====== Dataset content

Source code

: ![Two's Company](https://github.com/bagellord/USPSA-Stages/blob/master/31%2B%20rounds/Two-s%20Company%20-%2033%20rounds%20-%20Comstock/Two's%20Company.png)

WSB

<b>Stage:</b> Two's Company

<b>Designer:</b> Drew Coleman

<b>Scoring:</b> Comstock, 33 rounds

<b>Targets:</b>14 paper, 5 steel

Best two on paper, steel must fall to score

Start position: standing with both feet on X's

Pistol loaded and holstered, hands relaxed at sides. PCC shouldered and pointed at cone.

============

* Task directions: Restate each record above exactly, leaving nothing out.

* Answer space:
Source code

: ![Two's Company](https://github.com/bagellord/USPSA-Stages/blob/master/31%2B%20rounds/Two-s%20Company%20-%2033%20rounds%20-%20Comstock/Two's%20Company.png)

WSB

<b>Stage:</b> Two's Company

<b>Designer:</b> Drew Coleman

<b>Scoring:</b> Comstock, 33 rounds

<b>Targets:</b>14 paper, 5 steel

Best two on paper, steel must fall to score

Start position: standing with both feet on X's

Pistol loaded and holstered, hands relaxed at sides. PCC shouldered and pointed at cone.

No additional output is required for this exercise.